An earlier statement from the Russian Orthodox Church said that the two parties had a “detailed discussion” of the situation in Ukraine.
“Particular attention was paid to the humanitarian aspects of the current crisis and the actions of the Russian Orthodox Church and the Roman Catholic Church to overcome its consequences,” it continued. “The parties stressed the exceptional importance of the ongoing negotiation process, expressing their hope for the soonest achievement of a just peace.”
Russian Orthodox foreign minister, Metropolitan Hilarion, and an official from the Russian Orthodox’s inter-Christian relations, I.A. Nikolaev, joined Kirill for the call in Moscow. At the Vatican, Francis was accompanied by Cardinal Kurt Koch, head of the Pontifical Council for Promoting Christian Unity, and Fr.
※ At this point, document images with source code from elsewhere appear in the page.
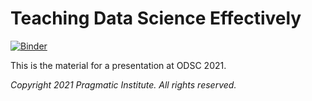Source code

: # Teaching Data Science Effectively


[![Binder](https://mybinder.org/badge_logo.svg)](https://mybinder.org/v2/gh/thedataincubator/odsc2021/HEAD?urlpath=notebooks/ODSC.ipynb)

This is the material for a presentation at ODSC 2021.

*Copyright 2021 Pragmatic Institute.  All rights reserved.*
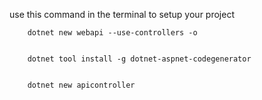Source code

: use this command in the terminal to setup your project

        dotnet new webapi --use-controllers -o


        dotnet tool install -g dotnet-aspnet-codegenerator


        dotnet new apicontroller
Jaromir Zadrapa, an official from Koch’s office.
During a March 15 discussion at the National Press Club in Washington, D.C., Metropolitan-Archbishop Borys Gudziak of the Ukrainian Catholic Archeparchy of Philadelphia, indicated that Francis’ outreach to Kirill since the outbreak of the war had not been reciprocated.
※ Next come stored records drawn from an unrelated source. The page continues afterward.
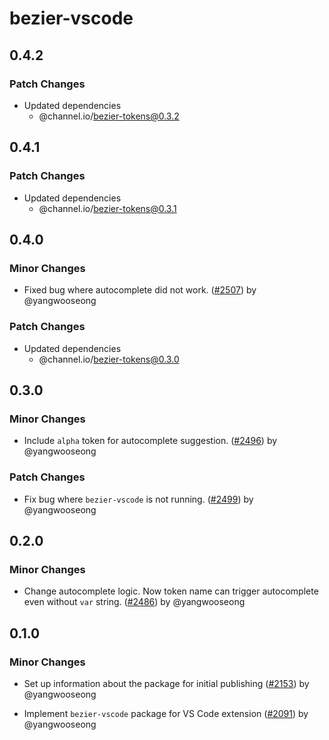 # bezier-vscode

## 0.4.2

### Patch Changes

- Updated dependencies
  - @channel.io/bezier-tokens@0.3.2

## 0.4.1

### Patch Changes

- Updated dependencies
  - @channel.io/bezier-tokens@0.3.1

## 0.4.0

### Minor Changes

- Fixed bug where autocomplete did not work. ([#2507](https://github.com/channel-io/bezier-react/pull/2507)) by @yangwooseong

### Patch Changes

- Updated dependencies
  - @channel.io/bezier-tokens@0.3.0

## 0.3.0

### Minor Changes

- Include `alpha` token for autocomplete suggestion. ([#2496](https://github.com/channel-io/bezier-react/pull/2496)) by @yangwooseong

### Patch Changes

- Fix bug where `bezier-vscode` is not running. ([#2499](https://github.com/channel-io/bezier-react/pull/2499)) by @yangwooseong

## 0.2.0

### Minor Changes

- Change autocomplete logic. Now token name can trigger autocomplete even without `var` string. ([#2486](https://github.com/channel-io/bezier-react/pull/2486)) by @yangwooseong

## 0.1.0

### Minor Changes

- Set up information about the package for initial publishing ([#2153](https://github.com/channel-io/bezier-react/pull/2153)) by @yangwooseong

- Implement `bezier-vscode` package for VS Code extension ([#2091](https://github.com/channel-io/bezier-react/pull/2091)) by @yangwooseong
Guziak had hinted this could possibly change soon.
The March 16 video conference between Francis and Kirill marked their first face-to-face reunion since the two men met in Havana, Cuba, in 2016.
That encounter, which was the first ever meeting between a Roman Catholic pontiff and the Russian Orthodox patriarch, seemed to signal a historic breakthrough in Catholic-Russian Orthodox relations and plans were underway for the two to meet in person again this summer.
Kirill’s support for Putin’s invasion has not only created new ecunenical tensions but led to an unraveling among Russian Orthodox churches around the world.
The Russian patriarch has sought to portray the invasion as an effort to defend against the moral relativism and decadence of the West and argued that Ukraine is part of the “canonical territory” of the Russian Orthodox Church. To date, at least 160 Orthodox parishes in a dozen countries have sought to join other communions since the outbreak of the war.
While Kirill has since expressed his desire for an end to the conflict, he has refused to denounce Putin or Russia’s actions against Ukraine, despite pleas from religious leaders from around the globe.
Later in the day on March 16, the Vatican’s secretary of state, Cardinal Pietro Parolin, celebrated a Mass for peace in St. Peter’s Basilica in the presence of the Vatican’s diplomatic corps.
With both Russia’s Vatican ambassador, Aleksandr Avdeyev, and Ukraine’s Vatican ambassador, Andrii Yurash, in attendance, Parolin repeated the words of Pope Francis from his March 6 homily earlier this month.
“This is not just a military operation but a war,” said Parolin, again offering an explicit rejection from the Vatican of the Russian government’s repeated descriptions of their military activities as a “special military operation.”
“Don’t you think that if we listened more to our Lord’s words, weapons would be silent, indeed they would not even be produced and built?” said Parolin during his homily.
“We turn to God with a heart broken for what is happening in Ukraine,” he said. “Save this land from destruction and widespread death.”